А были и такие, учителя и ученики, кто подходили и выражали соболезнование. Соболезнование. «Соболезнование», — говорили взрослые. Это звучало значительно и весомо, но Сандре было тяжело выслушивать это.
— Ей нелегко, этой девочке, — говорил Тобиас Форстрём, учитель английского и истории, родом из Поселка, так же как родители Дорис. «Все против нее», — заявил Тобиас Форстрём таким тоном, словно читал лекцию, хотя это было на перемене и он уже сто лет не был ее учителем. «Многие здесь вышли из бедных семей с таким мизерным достатком, какой тем, кто не изведал нужды, и представить себе трудно. Поэтому так горько, что это случилось с девочкой, которой выпал шанс выкарабкаться. Разорвать круг, так сказать». Потом он улыбнулся, стиснув зубы, и похлопал Сандру по плечу. Стиснутые зубы и натужное похлопывание по плечу, Сандра понимала, что они означают: кое-кто в Поселке свысока поглядывал на приезжих, таких, как она и Аландец.
Которые понастроили дорогущих домов дикого вида и, хоть и поселились тут, никаких связей с Поселком не имели.

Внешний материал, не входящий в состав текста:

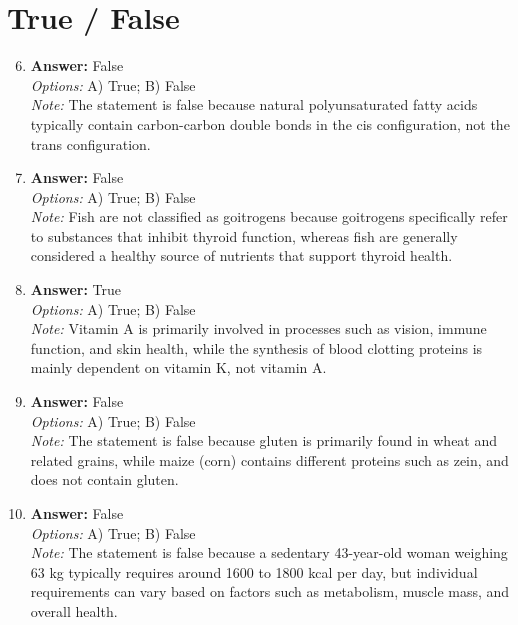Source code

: \documentclass[12pt]{article}
\begin{document}
\section*{True / False}
\begin{enumerate}[label=\arabic*.]
\setcounter{enumi}{5}
\item \textbf{Answer:} False
\\ \textit{Options:} A) True; B) False
\\ \textit{Note:} The statement is false because natural polyunsaturated fatty acids typically contain carbon-carbon double bonds in the cis configuration, not the trans configuration.
\item \textbf{Answer:} False
\\ \textit{Options:} A) True; B) False
\\ \textit{Note:} Fish are not classified as goitrogens because goitrogens specifically refer to substances that inhibit thyroid function, whereas fish are generally considered a healthy source of nutrients that support thyroid health.
\item \textbf{Answer:} True
\\ \textit{Options:} A) True; B) False
\\ \textit{Note:} Vitamin A is primarily involved in processes such as vision, immune function, and skin health, while the synthesis of blood clotting proteins is mainly dependent on vitamin K, not vitamin A.
\item \textbf{Answer:} False
\\ \textit{Options:} A) True; B) False
\\ \textit{Note:} The statement is false because gluten is primarily found in wheat and related grains, while maize (corn) contains different proteins such as zein, and does not contain gluten.
\item \textbf{Answer:} False
\\ \textit{Options:} A) True; B) False
\\ \textit{Note:} The statement is false because a sedentary 43-year-old woman weighing 63 kg typically requires around 1600 to 1800 kcal per day, but individual requirements can vary based on factors such as metabolism, muscle mass, and overall health.
\end{enumerate}
\end{document}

С дачниками было проще: те не старались выдать себя за местных, к тому же с определенной точки зрения они могли показаться даже трогательными в своих попытках разделить всех на «настоящих» (местных) и «ненастоящих» (пришлых, как Аландец, считавших, что они все смогут купить за деньги); и так заботились о том, чтобы самим оказаться на нужной стороне.
— К нам в класс пришла замечательная девочка, — объявил Тобиас Форстрём с кривой улыбочкой тогда, давным-давно, когда Сандра только начала учиться в школе в центре Поселка. — Замечательная девочка из французской школы пришла к нам на самом обыкновенном уроке английского языка, посмотрим, что из этого получится.

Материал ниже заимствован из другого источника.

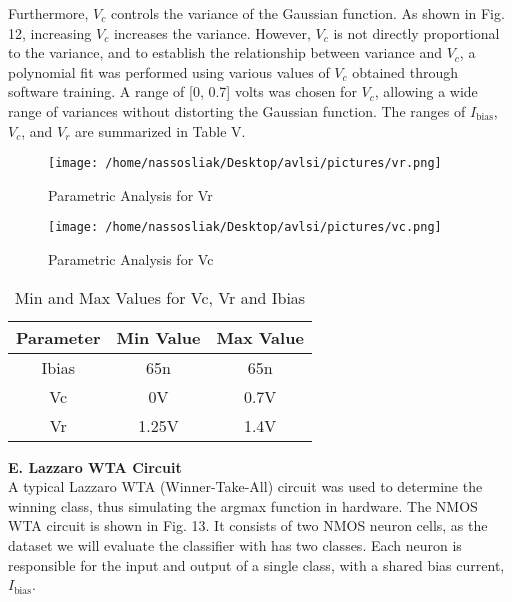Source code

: \documentclass[conference]{IEEEtran}
\begin{document}
Furthermore, \( V_c \) controls the variance of the Gaussian function. As shown in Fig. 12, increasing \( V_c \) increases the variance. However, \( V_c \) is not directly proportional to the variance, and to establish the relationship between variance and \( V_c \), a polynomial fit was performed using various values of \( V_c \) obtained through software training. A range of [0, 0.7] volts was chosen for \( V_c \), allowing a wide range of variances without distorting the Gaussian function. The ranges of \( I_{\text{bias}} \), \( V_c \), and \( V_r \) are summarized in Table V.\\


\begin{figure}[!h]
    \centering
    \texttt{[image: /home/nassosliak/Desktop/avlsi/pictures/vr.png]}
    \caption{Parametric Analysis for Vr}
    \label{fig:vr}
\end{figure}

\begin{figure}[!h]
    \centering
    \texttt{[image: /home/nassosliak/Desktop/avlsi/pictures/vc.png]}
    \caption{Parametric Analysis for Vc}
    \label{fig:vc}
\end{figure}


\begin{table}[!h]
    \centering
\large
    \begin{tabular}{|c|c|c|}
        \hline
        \textbf{Parameter} & \textbf{Min Value} & \textbf{Max Value} \\
        \hline
        Ibias   & 65n  & 65n \\
        \hline
        Vc   &  0V & 0.7V\\
        \hline
       Vr   & 1.25V & 1.4V\\
        \hline
    \end{tabular}
\vspace{0.5cm}
    \caption{Min and Max Values for Vc, Vr and Ibias}
    \label{tab:minmax}
\end{table}

\textbf{E. Lazzaro WTA Circuit}\\
A typical Lazzaro WTA (Winner-Take-All) circuit \cite{1902a535184f48ed963e5033af04007b} was used to determine the winning class, thus simulating the argmax function in hardware. The NMOS WTA circuit is shown in Fig. 13. It consists of two NMOS neuron cells, as the dataset we will evaluate the classifier with has two classes. Each neuron is responsible for the input and output of a single class, with a shared bias current, \( I_{\text{bias}} \). 
\end{document}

Класс не засмеялся ни над ней, ни над попыткой Тобиаса Форстрёма пошутить. Форстрёма недолюбливали. Недоброжелательность, которую он скрывал за масленой улыбкой, и двусмысленные шуточки, которыми пытался забавлять совершенно безразличных к ним окружающих, сами по себе были отвратительны, от них инстинктивно хотелось увернуться. А с другой стороны, кому приятно, что ему напоминают, что вот он оказался здесь, а не где-нибудь еще и здесь и останется на веки вечные, сколько бы ни пытался вырваться, чем бы ни стал заниматься? Пока ты еще ребенок, и мир представляется тебе бескрайним, и кажется, что можно стать кем хочешь и делать что захочешь.
Сандра не обращала внимания на Тобиаса Форстрёма — ни тогда, ни позднее.

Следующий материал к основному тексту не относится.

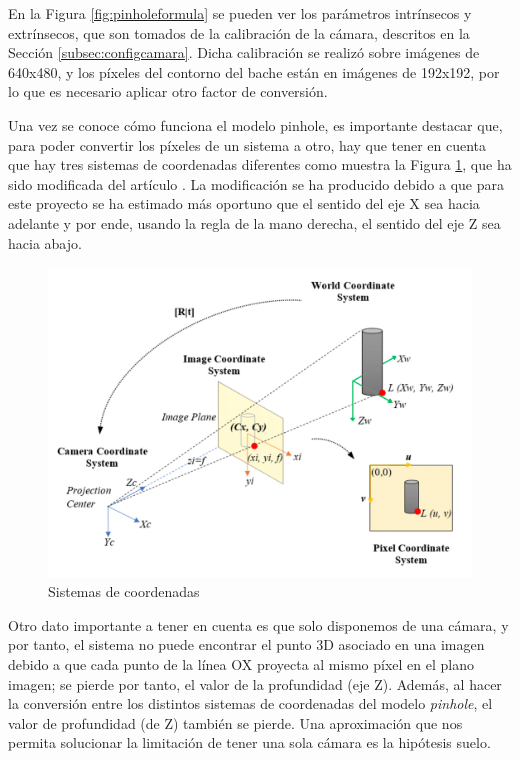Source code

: En la Figura \ref{fig:pinholeformula} se pueden ver los parámetros intrínsecos y extrínsecos, que son tomados de la calibración de la cámara, descritos en la Sección \ref{subsec:configcamara}. Dicha calibración se realizó sobre imágenes de 640x480, y los píxeles del contorno del bache están en imágenes de 192x192, por lo que es necesario aplicar otro factor de conversión. 

Una vez se conoce cómo funciona el modelo pinhole, es importante destacar que, para poder convertir los píxeles de un sistema a otro, hay que tener en cuenta que hay tres sistemas de coordenadas diferentes como muestra la Figura \ref{fig:siscoordenadas}, que ha sido modificada del artículo \cite{unknown}. La modificación se ha producido debido a que para este proyecto se ha estimado más oportuno que el sentido del eje X sea hacia adelante y por ende, usando la regla de la mano derecha, el sentido del eje Z sea hacia abajo.

 \begin{figure} [h!]
	\begin{center}
		\includegraphics[width=15cm]{figs/cap6/pinholecoordinates.png}
	\end{center}
	\caption{Sistemas de coordenadas}
	\label{fig:siscoordenadas}
\end{figure}

Otro dato importante a tener en cuenta es que solo disponemos de una cámara, y por tanto, el sistema no puede encontrar el punto 3D asociado en una imagen debido a que cada punto de la línea OX proyecta al mismo píxel en el plano imagen; se pierde por tanto, el valor de la profundidad (eje Z). Además, al hacer la conversión entre los distintos sistemas de coordenadas del modelo \textit{pinhole}, el valor de profundidad (de Z) también se pierde. Una aproximación que nos permita solucionar la limitación de tener una sola cámara es la hipótesis suelo.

— Какое удивительное маленькое создание! — Это тоже он сказал.
Он, Тобиас Форстрём.
Да. С этим можно было согласиться. Ее манера говорить, держаться, ПОНИМАЕШЬ ТЫ ТЕПЕРЬ, КАК НЕМЫСЛИМО ЖИТЬ БЕЗ НЕЕ? — хотелось выкрикнуть Сандре в лицо Тобиасу Форстрёму, но она этого не сделала, а просто ушла, вежливо и любезно, как и подобало «девочке из французской школы», куда она вернется, и весьма скоро.